Adopting jargon from database tradition, we may say that every textfile can be thought of as a sequence of records, separated by a record-separator, and that each record can be thought of as a sequence of fields, separated by a field-separator. Awk has a number of built in variables, among them:

FS
input field-separator
RS
input record-separator
OFS
output field-separator
ORS
output record-separator
NF
number of fields in the current record
NR
number of records read so far
FNR
number of records read from current input file
FILENAME
pathname of current input file

The default value for both RS and ORS is the string '\n' - in other words, a newline character. This means that by default record is a line of text. The default value for FS and OFS is ' ', a single blank space. When FS takes this special value, input fields are separated by blank spaces and/or tabs, and leading blank spaces and tabs are ignored. So, in effect, fields are words. The variable OFS determines how the comma symbol is interpreted between the expressions following print.
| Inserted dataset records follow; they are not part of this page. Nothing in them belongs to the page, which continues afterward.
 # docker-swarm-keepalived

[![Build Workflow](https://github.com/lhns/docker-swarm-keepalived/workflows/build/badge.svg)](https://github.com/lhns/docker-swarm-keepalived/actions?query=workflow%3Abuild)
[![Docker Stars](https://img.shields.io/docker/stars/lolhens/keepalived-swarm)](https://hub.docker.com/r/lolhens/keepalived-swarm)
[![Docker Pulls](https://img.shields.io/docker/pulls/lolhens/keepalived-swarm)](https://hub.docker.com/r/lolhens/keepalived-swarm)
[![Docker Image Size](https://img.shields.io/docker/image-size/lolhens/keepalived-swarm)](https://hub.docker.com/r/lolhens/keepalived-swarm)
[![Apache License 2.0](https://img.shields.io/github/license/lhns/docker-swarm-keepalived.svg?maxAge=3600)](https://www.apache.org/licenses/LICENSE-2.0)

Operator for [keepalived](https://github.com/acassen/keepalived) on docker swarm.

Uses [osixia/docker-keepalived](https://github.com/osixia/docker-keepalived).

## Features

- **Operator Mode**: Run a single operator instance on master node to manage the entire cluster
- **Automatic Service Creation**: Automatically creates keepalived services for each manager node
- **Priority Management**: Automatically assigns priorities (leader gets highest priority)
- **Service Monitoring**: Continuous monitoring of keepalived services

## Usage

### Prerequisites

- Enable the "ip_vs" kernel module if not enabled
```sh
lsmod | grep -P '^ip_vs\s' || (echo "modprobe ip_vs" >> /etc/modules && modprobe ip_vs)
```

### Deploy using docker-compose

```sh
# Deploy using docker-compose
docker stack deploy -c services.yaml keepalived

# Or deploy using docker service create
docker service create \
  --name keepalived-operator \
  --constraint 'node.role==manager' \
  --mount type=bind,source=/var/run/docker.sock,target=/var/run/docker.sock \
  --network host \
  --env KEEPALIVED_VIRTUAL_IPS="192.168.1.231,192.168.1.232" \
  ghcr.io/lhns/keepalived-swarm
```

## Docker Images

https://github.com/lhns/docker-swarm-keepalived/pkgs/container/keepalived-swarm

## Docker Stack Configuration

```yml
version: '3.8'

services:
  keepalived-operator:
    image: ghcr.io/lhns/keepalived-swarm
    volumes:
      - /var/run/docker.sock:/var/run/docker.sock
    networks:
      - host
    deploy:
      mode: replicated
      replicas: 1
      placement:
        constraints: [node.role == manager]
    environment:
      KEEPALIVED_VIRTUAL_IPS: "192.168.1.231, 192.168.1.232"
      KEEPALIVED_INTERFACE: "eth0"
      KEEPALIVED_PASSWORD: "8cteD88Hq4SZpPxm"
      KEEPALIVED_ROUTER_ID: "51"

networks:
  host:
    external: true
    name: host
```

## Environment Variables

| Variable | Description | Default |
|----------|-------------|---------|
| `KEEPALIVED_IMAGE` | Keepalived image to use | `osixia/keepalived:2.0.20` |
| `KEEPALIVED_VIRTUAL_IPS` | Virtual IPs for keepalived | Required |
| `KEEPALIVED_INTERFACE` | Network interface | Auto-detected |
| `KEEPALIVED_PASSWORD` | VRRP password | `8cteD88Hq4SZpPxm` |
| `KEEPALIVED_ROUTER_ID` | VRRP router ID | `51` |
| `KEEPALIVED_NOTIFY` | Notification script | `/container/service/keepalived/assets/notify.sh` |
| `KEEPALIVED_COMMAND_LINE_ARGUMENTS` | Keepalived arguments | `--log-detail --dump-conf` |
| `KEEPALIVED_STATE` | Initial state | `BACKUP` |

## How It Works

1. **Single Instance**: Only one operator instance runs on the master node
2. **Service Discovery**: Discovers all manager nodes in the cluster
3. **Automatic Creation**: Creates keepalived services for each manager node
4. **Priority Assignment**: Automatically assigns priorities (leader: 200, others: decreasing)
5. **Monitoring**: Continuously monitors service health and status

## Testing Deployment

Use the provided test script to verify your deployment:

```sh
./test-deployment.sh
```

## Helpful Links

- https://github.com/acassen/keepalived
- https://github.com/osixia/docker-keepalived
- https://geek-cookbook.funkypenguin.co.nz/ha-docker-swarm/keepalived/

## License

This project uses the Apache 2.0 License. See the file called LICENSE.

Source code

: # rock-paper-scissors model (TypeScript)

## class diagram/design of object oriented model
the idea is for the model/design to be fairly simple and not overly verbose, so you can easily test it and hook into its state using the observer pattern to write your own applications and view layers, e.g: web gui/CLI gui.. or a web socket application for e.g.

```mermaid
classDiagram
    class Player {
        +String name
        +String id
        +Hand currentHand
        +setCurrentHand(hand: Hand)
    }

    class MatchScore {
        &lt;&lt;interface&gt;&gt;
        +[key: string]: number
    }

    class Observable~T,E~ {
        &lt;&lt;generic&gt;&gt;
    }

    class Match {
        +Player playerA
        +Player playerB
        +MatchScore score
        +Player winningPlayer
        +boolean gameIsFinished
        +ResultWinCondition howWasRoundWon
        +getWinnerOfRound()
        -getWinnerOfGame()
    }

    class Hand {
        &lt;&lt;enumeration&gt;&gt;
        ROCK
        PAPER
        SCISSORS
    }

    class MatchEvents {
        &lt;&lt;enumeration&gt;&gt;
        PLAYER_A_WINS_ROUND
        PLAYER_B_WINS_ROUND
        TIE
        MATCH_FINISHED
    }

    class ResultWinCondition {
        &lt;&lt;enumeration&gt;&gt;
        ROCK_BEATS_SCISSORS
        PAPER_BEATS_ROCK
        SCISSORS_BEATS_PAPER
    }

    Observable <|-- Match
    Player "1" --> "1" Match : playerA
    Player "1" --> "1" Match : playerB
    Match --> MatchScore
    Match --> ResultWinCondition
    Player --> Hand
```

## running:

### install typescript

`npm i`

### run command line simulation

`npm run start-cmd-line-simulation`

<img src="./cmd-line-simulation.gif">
The variable ORS determines the string that is output automatically after a print statement.

If RS is set to an empty string '' then input records are separated by one or more blank lines, and field-separators are either newlines or values given by FS. So the following settings:

    BEGIN { RS = ""; FS = "\n" }

would interpret paragraphs as records and individual lines as fields, in a 'standard' text file where paragraph breaks are blank lines.

Incidentally, as the example aboove shows, the semicolon can be used to put many statements on the same line. Unlike C, the semicolon is a statement separator, not a statement terminator, which is why we don't need one after FS = "\n". The sample file Authors contains the following two line records:

J D Salinger
The Catcher in the Rye

M Peake
Gormenghast

J Cowper Powys
Wolf Solent

Himself
Augustus Carp

By applying them to the Authors file, can you explain the difference in behaviour between the following awk programs?
Convert1 Convert2
BEGIN { RS = ""
    FS = "\n"
    OFS = " wrote "
}
{ print }
BEGIN { RS = ""
    FS = "\n"
    OFS = " was written by "
}
{ print $2,$1 }

Without those commas, OFS plays no role. print by itself is equivalent to print $0, which implies that you have to write print "" to get a newline on its own. For fancier formatted output you can use the printf and sprintf functions. If you are used to C you will have no difficulty with these; if not, there's not room to describe them here.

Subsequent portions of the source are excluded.